O anúncio do Irã de ter enriquecido uma quantidade mínima de urânio motivou pedidos urgentes de um ataque aéreo preventivo feitos pelas mesmas fontes que antes defenderam a guerra no Iraque. Se houver outro ataque terrorista nos Estados Unidos, podem apostar que também haverá, imediatamente, acusações de que o Irã foi responsável, a fim de gerar histeria pública em favor da ação militar.

Mas existem quatro razões convincentes contra um ataque aéreo preventivo às instalações nucleares iranianas:

1) Na ausência de uma ameaça iminente (e faltam vários anos para que os iranianos obtenham um arsenal nuclear), o ataque seria um ato de guerra unilateral. Se fosse lançado sem uma declaração de guerra formal por parte do Congresso, um ataque seria inconstitucional e justificaria o impeachment do presidente. De modo similar, se fosse lançado sem a sanção do Conselho de Segurança das Nações Unidas, pelos EUA sozinhos ou com a cumplicidade de Israel, ele transformaria os perpetradores em criminosos internacionais.

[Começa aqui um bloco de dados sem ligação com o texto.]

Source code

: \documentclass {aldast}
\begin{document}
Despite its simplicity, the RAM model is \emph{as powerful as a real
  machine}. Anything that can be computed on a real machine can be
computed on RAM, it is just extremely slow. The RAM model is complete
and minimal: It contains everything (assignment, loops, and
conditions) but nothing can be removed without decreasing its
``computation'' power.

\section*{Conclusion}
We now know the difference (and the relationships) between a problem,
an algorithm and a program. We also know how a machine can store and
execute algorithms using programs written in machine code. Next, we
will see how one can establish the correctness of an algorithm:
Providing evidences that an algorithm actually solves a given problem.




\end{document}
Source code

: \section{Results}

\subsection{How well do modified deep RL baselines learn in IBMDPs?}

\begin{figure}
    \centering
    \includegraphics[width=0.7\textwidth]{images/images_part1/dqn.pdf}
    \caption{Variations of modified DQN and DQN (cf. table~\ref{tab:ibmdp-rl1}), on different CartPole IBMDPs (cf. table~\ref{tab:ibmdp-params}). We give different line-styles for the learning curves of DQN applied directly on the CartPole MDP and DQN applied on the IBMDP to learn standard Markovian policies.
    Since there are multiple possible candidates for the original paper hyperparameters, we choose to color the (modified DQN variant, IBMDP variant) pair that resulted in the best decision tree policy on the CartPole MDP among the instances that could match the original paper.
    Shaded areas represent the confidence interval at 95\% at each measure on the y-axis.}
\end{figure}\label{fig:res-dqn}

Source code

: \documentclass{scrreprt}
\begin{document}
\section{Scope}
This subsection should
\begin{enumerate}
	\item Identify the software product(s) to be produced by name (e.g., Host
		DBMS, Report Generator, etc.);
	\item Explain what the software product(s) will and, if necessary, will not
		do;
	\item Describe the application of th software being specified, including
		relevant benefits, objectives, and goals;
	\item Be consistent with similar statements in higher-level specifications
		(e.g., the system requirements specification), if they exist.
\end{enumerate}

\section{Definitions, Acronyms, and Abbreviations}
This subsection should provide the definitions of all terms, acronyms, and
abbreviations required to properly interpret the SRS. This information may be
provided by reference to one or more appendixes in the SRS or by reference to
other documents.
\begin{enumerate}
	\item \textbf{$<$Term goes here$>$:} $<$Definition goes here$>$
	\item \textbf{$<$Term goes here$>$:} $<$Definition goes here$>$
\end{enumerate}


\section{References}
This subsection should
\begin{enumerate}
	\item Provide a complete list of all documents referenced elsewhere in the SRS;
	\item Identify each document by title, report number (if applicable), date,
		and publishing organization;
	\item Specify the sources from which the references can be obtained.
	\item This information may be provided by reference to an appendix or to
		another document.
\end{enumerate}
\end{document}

2) As prováveis reações iranianas agravariam significativamente as atuais dificuldades dos EUA no Iraque e no Afeganistão, talvez precipitando novos atos de violência do Hezbollah no Líbano e possivelmente em outros lugares e, com toda a probabilidade, atolando os Estados Unidos na violência regional por uma década ou mais. Um conflito com o Irã, país de cerca de 70 milhões de habitantes, faria a desventura no Iraque parecer trivial.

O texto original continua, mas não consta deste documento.